With only a few weeks left to go in 2019, I’m coming to the final entries for my daily abstraction project. As we continue working toward the winter months, today we’ll take a look at what I’ve been painting this autumn.
By far the one subject that has preoccupied my attention has been the foliage. Growing up in New England, I’ve long been accustomed to seeing the trees turn bright red and yellow come late September, and watching that transition is what makes autumn one of my favorite times of the year.
Indeed, it never really feels like fall if I don’t see those kinds of color changes, and I’ll go out of my way to experience them if I can. When I lived in Roswell, for example, I used to drive 2+ hours to Cloudcroft, the nearest place with maple trees, just so I could get some autumnal color. Knowing that I can see those changes here in Virginia just by walking through my neighborhood is yet another reason why I like living in this area.
One major difference between fall color here and in New England is the duration. It doesn’t really pick up here until well into October, but it lasts well into November. From what I remember growing up in Maine, a frost or cold wind had usually stripped off the leaves by early November, but as recently as last week I could still walk along forest paths in Williamsburg and see them glowing with yellow or red.
It may not be quite as saturated as what you see in New England, but I really appreciate how long it lingers here. Looking back through the abstractions I’ve painted these past few months, it’s fun being able to follow along as the season unfolds, with the various greens giving way to reds and yellows.
While foliage has been the most frequent subject in these recently color blocks, it’s not the only topic I’ve been exploring. Brandon, ever the wonderful person he is, has periodically gotten me bouquets reflecting the season’s palettes, and these have made their way into my painting. What makes Brandon so thoughtful is that he picks out flowers based on what he thinks I’ll enjoy drawing, and these latest bouquets have been no exception.
The cats have also appeared with greater frequency. With the weather getting cooler, they’ve been snuggling up with us more often for warmth, so I’ve simply been seeing them more regularly.

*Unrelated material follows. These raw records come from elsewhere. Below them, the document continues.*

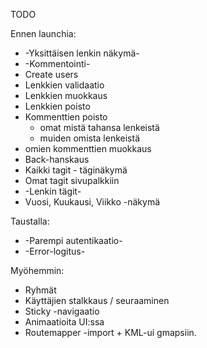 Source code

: TODO

Ennen launchia:

* -Yksittäisen lenkin näkymä-
* -Kommentointi-
* Create users
* Lenkkien validaatio
* Lenkkien muokkaus
* Lenkkien poisto
* Kommenttien poisto
  * omat mistä tahansa lenkeistä
  * muiden omista lenkeistä
* omien kommenttien muokkaus
* Back-hanskaus
* Kaikki tagit - täginäkymä
* Omat tagit sivupalkkiin
* -Lenkin tägit-
* Vuosi, Kuukausi, Viikko -näkymä

Taustalla:

* -Parempi autentikaatio-
* -Error-logitus-

Myöhemmin:

* Ryhmät
* Käyttäjien stalkkaus / seuraaminen
* Sticky -navigaatio
* Animaatioita UI:ssa
* Routemapper -import + KML-ui gmapsiin.
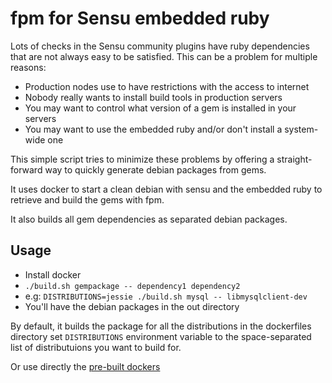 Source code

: fpm for Sensu embedded ruby
===========================

Lots of checks in the Sensu community plugins have ruby dependencies that
are not always easy to be satisfied. This can be a problem for multiple reasons:
- Production nodes use to have restrictions with the access to internet
- Nobody really wants to install build tools in production servers
- You may want to control what version of a gem is installed in your servers
- You may want to use the embedded ruby and/or don't install a system-wide one

This simple script tries to minimize these problems by offering a
straight-forward way to quickly generate debian packages from gems.

It uses docker to start a clean debian with sensu and the embedded ruby
to retrieve and build the gems with fpm.

It also builds all gem dependencies as separated debian packages.

Usage
-----

- Install docker
- `./build.sh gempackage -- dependency1 dependency2`
- e.g: `DISTRIBUTIONS=jessie ./build.sh mysql -- libmysqlclient-dev`
- You'll have the debian packages in the out directory

By default, it builds the package for all the distributions in the dockerfiles
directory set `DISTRIBUTIONS` environment variable to the space-separated list of
distributuions you want to build for.

Or use directly the [pre-built dockers](https://hub.docker.com/r/jsoriano/sensu-fpm/)
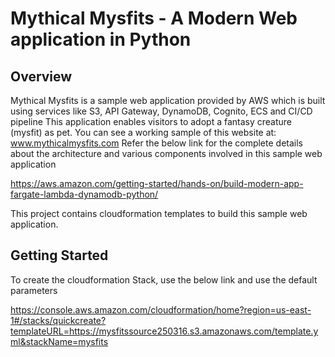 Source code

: # Mythical Mysfits - A Modern Web application in Python

## Overview

Mythical Mysfits is a sample web application provided by AWS which is built using services like S3, API Gateway, DynamoDB, Cognito, ECS and CI/CD pipeline
This application enables visitors to adopt a fantasy creature (mysfit) as pet. You can see a working sample of this website at: www.mythicalmysfits.com
Refer the below link for the complete details about the architecture and various components involved in this sample web application

https://aws.amazon.com/getting-started/hands-on/build-modern-app-fargate-lambda-dynamodb-python/

This project contains cloudformation templates to build this sample web application.




## Getting Started

To create the cloudformation Stack, use the below link and use the default parameters

https://console.aws.amazon.com/cloudformation/home?region=us-east-1#/stacks/quickcreate?templateURL=https://mysfitssource250316.s3.amazonaws.com/template.yml&stackName=mysfits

As the foliage slowly falls away and the landscape becomes more dormant, they’re always there to entertain with their antics, whether it’s chasing each other around the house, pilfering my blanket, or having a staring contest with a strange cat outside, as they do in one of the abstractions here.
In terms of technique, I’ve continued incorporating the kinds of mark-making I’ve been exploring in previous seasons, such as splatter or scraping. The most notable new addition is my exploration of duration and time.
These blocks, for example, all show the tree outside my study window, but on different days. What started out as mostly green with flits of yellow turned increasingly orange, and finally brown. While painting these gradually changes abstractly is new for me, the idea of revisiting the same scene at different times of day or year is not. On my previous blog, for example, I described a project where I took prints I’d made of a silo in Roswell and painted the sky to show sunsets I’d recorded at different times of year.
What is new for me is showing the shift in time within one painting. With this sunset scene, for example, I divided the colors into sections, with each part showing how the sky appeared at a specific time. So what started out as a subtle peach sunset flared out into brilliant orange, then gave way to purple. Rather than limit the block to one time, I painted it over a duration so that I could render all of its colors. I didn’t do a lot of this kind of time recording but I may continue exploring it in December.
Autumn technically lasts for a few more weeks, but Christmas decorations have already overtaken what foliage remains, so the cultural ether has already begun to shift toward winter. In the meantime, I’ll keep finding interesting things to paint as I round off what has been a most illuminating and enriching experiment.